Verordnung des Bundesministers für Umwelt, Jugend und Familie über das Verbot von Pentachlorphenol (PCP)
Präambel/Promulgationsklausel
Auf Grund des § 14 Abs. 1 des Chemikaliengesetzes, BGBl. Nr. 326/1987, in der Fassung der Bundesgesetze BGBl. Nr. 300/1989 und 325/1990 wird im Einvernehmen mit dem Bundesminister für Gesundheit und öffentlicher Dienst, dem Bundesminister für Land- und Forstwirtschaft und dem Bundesminister für wirtschaftliche Angelegenheiten verordnet:
§ 1. (1) Die Herstellung, das Inverkehrsetzen und die Verwendung von Pentachlorphenol (PCP) und von Pentachlorphenol-Natrium sowie sonstigen Pentachlorphenolsalzen und -verbindungen sind verboten.

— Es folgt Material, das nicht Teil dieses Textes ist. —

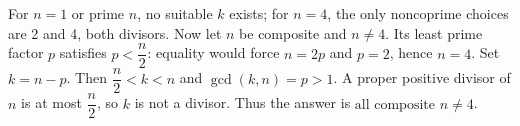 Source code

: For $n=1$ or prime $n$, no suitable $k$ exists; for $n=4$, the only noncoprime choices are 2 and 4, both divisors. Now let $n$ be composite and $n\ne4$. Its least prime factor $p$ satisfies $p<\dfrac{n}{2}$: equality would force $n=2p$ and $p=2$, hence $n=4$. Set $k=n-p$. Then $\dfrac{n}{2}<k<n$ and $\gcd(k,n)=p>1$. A proper positive divisor of $n$ is at most $\dfrac{n}{2}$, so $k$ is not a divisor. Thus the answer is $\boxed{\text{all composite }n\ne4}$.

(2) Das Verbot des Abs. 1 gilt für alle Stoffe und Zubereitungen, die die in Abs. 1 genannten Stoffe, wenn auch als Verunreinigung, insgesamt in einem Masseanteil von mehr als 0,01 % (100 ppm) enthalten.
(3) Die Herstellung, das Inverkehrsetzen und die Verwendung von Fertigwaren, die infolge einer Behandlung die in Abs. 1 genannten Stoffe insgesamt in einem Masseanteil von mehr als 0,0005 % (5 ppm) enthalten, sind verboten, wenn die Fertigwaren nicht vor dem Inkrafttreten dieser Verordnung behandelt worden sind. Für die Feststellung des Masseanteils ist nur der von der Behandlung tatsächlich erfaßte Teil der Fertigware maßgeblich.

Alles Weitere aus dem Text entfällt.